Na Wyspie Burrowsa mieszkają rodzice Larrego Hardmana. Niemal wyludnione i odcięte od cywilizacji miejsce nie jest dobre dla starszych osób. Larry wraz z rodziną jedzie na ferie zimowe do rodzinnego miasteczka, by znowu przekonać rodziców do przeprowadzki. Na miejscu natykają się na sforę dzikich psów, w których pewne wydarzenie budzi mordercze instynkty. Teraz cała rodzina musi przetrwać atak czworonożnych morderców w miejscu, do którego nie może dotrzeć żadna pomoc.
Animal horror, to gatunek, w którym już sama nazwa jasno mówi, czego możemy się spodziewać i kto będzie odpowiedzialny za główne zagrożenie. Choć często konfrontacja ze zwierzętami spowodowana jest działaniem jakiegoś czynnika (mutacja, wirus itd.), to nie zawsze ma on miejsce. W przypadku powieści Sfora od Davida Fishera, mamy styczność z psami, u których zadziałał instynkt samozachowawczy. To właśnie on pcha je do krwawych rozwiązań względem ludzi.
W tym gatunku często natykałem się na absurd, do którego przyzwyczaił mnie Tomasz Siwiec. Trochę tego oczekiwałem, lecz tym razem nie miało to miejsca. Sfora to rasowy horror, w którym drapieżnik czyha na ofiarę, a ta robi wszystko, by przetrwać. Tak w skrócie można opisać fabułę, jednak sporo w niej elementów pobocznych, które śledzi się równie ciekawie, co sam wątek główny.
W treści można wyłapać kilka realnych problemów, które autor zgrabnie przemycił. Przede wszystkim konfrontacja człowieka z prowincji i tzw. mieszczucha. Widoczna jest także reakcja naturalnych instynktów i konsekwencja źle podjętych decyzji. Czuć również problemy, związane z turystyką i aspektem ekonomicznym czasów, w których powstała powieść. Ogólnie sporo małych elementów, które tworzą zgrabną całość.

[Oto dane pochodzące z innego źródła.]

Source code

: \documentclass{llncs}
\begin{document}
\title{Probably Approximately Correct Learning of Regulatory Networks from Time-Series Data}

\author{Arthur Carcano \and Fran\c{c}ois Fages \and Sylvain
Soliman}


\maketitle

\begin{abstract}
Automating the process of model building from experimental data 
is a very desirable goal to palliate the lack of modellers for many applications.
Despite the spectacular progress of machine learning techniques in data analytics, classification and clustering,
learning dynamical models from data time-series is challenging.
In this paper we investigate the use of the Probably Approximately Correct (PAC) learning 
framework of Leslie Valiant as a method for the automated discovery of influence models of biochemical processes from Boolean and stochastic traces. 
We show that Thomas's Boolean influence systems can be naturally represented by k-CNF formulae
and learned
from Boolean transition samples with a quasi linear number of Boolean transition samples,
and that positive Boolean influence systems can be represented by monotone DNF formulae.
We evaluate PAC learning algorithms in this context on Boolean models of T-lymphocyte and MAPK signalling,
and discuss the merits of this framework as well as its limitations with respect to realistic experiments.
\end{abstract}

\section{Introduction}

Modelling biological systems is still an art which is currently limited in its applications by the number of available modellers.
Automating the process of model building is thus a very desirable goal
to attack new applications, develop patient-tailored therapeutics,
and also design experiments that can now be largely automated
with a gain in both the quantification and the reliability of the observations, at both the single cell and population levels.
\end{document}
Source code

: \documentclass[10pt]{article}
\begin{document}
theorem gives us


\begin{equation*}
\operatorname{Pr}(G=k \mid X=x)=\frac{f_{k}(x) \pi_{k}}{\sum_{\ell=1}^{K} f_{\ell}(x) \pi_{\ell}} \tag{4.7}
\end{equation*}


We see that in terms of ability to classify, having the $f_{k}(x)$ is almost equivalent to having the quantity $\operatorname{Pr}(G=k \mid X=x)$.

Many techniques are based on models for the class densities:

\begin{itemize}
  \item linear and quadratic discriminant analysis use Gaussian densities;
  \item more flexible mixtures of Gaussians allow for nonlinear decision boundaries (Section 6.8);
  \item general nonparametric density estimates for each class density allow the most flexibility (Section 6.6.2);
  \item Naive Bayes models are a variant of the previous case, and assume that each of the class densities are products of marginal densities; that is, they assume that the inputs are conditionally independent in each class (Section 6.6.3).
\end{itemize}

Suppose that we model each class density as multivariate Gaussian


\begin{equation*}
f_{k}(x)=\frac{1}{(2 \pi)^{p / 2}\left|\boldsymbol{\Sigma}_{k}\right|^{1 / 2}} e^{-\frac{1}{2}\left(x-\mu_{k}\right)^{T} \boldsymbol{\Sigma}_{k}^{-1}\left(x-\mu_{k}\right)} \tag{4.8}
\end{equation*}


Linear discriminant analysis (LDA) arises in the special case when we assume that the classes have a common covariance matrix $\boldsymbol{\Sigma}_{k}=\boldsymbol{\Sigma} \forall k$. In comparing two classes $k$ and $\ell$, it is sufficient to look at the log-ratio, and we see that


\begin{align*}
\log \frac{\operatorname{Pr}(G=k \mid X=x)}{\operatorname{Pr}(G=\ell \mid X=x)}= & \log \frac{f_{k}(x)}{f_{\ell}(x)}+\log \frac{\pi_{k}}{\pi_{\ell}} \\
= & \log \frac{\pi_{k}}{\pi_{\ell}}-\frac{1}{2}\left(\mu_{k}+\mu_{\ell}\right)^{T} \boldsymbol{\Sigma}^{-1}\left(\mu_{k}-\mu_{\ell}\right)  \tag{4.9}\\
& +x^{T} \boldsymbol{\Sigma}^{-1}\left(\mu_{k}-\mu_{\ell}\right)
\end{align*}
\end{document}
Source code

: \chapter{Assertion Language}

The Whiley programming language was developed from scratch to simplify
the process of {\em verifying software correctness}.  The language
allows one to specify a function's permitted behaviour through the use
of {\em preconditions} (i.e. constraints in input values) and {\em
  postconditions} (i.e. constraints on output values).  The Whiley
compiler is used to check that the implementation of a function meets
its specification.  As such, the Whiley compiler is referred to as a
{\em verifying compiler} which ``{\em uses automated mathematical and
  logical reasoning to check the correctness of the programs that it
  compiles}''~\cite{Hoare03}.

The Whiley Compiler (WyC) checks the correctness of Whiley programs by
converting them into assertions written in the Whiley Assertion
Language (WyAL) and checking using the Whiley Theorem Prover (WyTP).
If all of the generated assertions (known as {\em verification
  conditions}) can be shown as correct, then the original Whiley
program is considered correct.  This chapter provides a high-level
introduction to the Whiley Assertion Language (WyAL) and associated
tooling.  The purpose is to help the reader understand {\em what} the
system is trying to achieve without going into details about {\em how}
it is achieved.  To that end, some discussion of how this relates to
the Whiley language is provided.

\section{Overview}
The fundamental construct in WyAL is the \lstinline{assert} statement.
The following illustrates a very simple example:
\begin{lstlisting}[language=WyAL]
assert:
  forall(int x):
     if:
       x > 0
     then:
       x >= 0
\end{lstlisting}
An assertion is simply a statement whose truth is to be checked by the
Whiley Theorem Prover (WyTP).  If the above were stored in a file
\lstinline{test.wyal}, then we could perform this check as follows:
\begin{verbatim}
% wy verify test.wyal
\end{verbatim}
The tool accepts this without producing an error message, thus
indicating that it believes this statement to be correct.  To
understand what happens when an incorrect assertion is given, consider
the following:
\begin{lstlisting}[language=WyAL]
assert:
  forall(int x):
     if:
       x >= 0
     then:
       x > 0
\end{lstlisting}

Sam wątek psów jest ciekawy i budzący lęk. Najciekawsze w tym wszystkim jest to, że czytelnik nie do końca jest po stronie człowieka. Podczas lektury sam kilka razy przyłapałem się na kibicowaniu psom. Dlaczego? Tego nie chcę zdradzić. Na pewno warto sięgnąć po książkę i samemu się przekonać.